Member of Bihar Legislative Assembly
- In office 2005–2015
- Preceded by: Aruna Devi
- Succeeded by: Aruna Devi
- Constituency: Warisaliganj

Personal details
- Born: Nawada, Bihar, India
- Party: Janata Dal (United)
- Relations: Ashok Mahto (Uncle)
- Parent: Laxmi Mahto

= Pradeep Mahto =

Indian politician

Pradeep Mahto alias Pradeep Kumar is a former Member of Legislative Assembly for the year 2005 and 2010 from the Warisaliganj (Vidhan Sabha constituency) of the Nawada region of Bihar. Mahto is a nephew and former associate of Ashok Mahto, the gangster who was indulged in a long drawn battle with Akhilesh Singh, another gangster of the region. The Mahto and Singh gang were arranged on the caste lines and proclaimed themselves as the group serving the interest of Kurmi and Bhumihar community of the region respectively.

==Biography==
Mahto was born to Laxmi Mahto and has remained associated with his uncle's gang in initial years of life.

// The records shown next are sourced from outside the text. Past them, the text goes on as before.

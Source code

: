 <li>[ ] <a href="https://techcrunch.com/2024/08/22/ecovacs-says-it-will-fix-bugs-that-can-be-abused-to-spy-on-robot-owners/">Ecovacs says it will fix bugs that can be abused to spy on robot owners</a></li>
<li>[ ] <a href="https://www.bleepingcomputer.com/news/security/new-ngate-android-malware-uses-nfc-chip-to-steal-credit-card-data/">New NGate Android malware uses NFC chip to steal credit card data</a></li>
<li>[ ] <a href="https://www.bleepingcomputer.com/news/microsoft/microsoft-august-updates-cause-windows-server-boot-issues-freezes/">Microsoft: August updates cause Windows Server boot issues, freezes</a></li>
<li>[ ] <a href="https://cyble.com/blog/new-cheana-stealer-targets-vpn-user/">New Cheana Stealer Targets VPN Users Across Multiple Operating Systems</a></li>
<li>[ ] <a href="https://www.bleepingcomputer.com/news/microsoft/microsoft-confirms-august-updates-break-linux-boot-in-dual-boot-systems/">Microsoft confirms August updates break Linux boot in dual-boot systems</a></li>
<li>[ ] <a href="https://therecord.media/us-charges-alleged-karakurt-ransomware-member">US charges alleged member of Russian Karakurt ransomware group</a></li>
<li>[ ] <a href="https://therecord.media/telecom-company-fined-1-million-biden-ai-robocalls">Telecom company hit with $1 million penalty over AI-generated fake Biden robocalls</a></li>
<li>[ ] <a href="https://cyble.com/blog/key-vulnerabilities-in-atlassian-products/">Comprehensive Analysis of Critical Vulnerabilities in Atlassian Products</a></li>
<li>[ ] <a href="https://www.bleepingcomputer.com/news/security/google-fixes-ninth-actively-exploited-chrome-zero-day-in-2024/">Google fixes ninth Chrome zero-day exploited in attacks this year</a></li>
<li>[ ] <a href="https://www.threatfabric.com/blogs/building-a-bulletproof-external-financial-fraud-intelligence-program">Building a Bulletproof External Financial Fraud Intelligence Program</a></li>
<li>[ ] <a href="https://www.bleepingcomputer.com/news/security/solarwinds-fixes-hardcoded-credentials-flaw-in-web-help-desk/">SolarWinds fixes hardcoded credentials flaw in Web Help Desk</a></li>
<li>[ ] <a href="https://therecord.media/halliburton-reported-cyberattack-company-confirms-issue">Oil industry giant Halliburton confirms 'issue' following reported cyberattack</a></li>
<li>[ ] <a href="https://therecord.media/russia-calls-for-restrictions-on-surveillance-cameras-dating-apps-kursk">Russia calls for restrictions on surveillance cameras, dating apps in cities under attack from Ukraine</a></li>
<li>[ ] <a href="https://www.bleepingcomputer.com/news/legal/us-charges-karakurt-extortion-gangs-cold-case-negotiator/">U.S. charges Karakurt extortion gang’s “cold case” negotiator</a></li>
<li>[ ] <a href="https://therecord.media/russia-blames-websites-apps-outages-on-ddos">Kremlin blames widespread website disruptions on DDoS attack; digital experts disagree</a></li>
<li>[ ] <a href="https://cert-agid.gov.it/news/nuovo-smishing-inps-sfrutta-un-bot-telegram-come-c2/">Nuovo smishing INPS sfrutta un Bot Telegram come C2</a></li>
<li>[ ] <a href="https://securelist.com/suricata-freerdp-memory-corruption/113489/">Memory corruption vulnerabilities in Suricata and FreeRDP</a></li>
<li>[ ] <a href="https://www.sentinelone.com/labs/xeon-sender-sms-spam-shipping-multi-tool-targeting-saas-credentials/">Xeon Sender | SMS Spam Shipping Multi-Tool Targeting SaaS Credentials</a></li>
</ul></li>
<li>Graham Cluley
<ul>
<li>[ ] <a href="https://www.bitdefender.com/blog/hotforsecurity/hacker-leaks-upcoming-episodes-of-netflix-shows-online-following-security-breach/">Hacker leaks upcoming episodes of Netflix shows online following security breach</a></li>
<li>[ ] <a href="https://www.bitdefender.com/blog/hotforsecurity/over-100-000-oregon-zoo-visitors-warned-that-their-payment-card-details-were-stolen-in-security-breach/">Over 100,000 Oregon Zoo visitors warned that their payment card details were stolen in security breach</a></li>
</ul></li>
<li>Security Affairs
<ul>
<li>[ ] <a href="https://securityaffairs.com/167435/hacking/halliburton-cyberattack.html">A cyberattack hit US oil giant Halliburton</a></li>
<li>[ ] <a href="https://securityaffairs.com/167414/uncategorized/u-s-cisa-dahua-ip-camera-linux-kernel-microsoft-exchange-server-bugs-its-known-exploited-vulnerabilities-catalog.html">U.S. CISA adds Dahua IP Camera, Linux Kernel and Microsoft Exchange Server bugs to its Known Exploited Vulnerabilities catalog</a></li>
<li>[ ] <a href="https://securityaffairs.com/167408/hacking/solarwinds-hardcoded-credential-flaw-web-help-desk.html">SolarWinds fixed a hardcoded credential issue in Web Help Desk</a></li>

After the arrest of Ashok Mahto he became the de facto leader of the faction which was associated with the several killings in the region particularly of upper-caste people and supporters of Akhilesh Singh. In 2000 Aruna Devi, the wife of Akhilesh Singh was elected as the Member of Legislative Assembly from the Warisaliganj. In 2005 she again contested the election from the same seat but this time on the symbol of Lok Janshakti Party. Aruna though won in February but in the by polls held in October in the same year, she lost to Pradeep Mahto, who became the MLA for the first time for a period of five years. Mahto had contested against her as Independent candidate. In 2010 Janata Dal (United) allotted its symbol to the Mahto from the Warisaliganj and he emerged victorious once again; but this time as a candidate of JD(U).

His association with JD (U) has a long history, and he has served as the district president of the party for Nawada, for a number of times. Mahto has been facing several criminal charges including those of murder. Pradeep's political career was shaken, when in 2015, Aruna Devi defeated him in the Assembly Election as the Bharatiya Janata Party candidate. In 2020 Pradeep though himself being unable to contest the assembly elections due to his conviction in one of the case launched his wife as independent candidate from Warisaliganj but she lost to Aruna once again. Mahto was also suspected to be the person behind 2001 Nawada Jail break case, in which, he surrendered in the court in the following years, though until then, he managed to get the ticket from JD (U). In the famous Jail break case, he was accused of facilitating the escape of his uncle Ashok Mahto.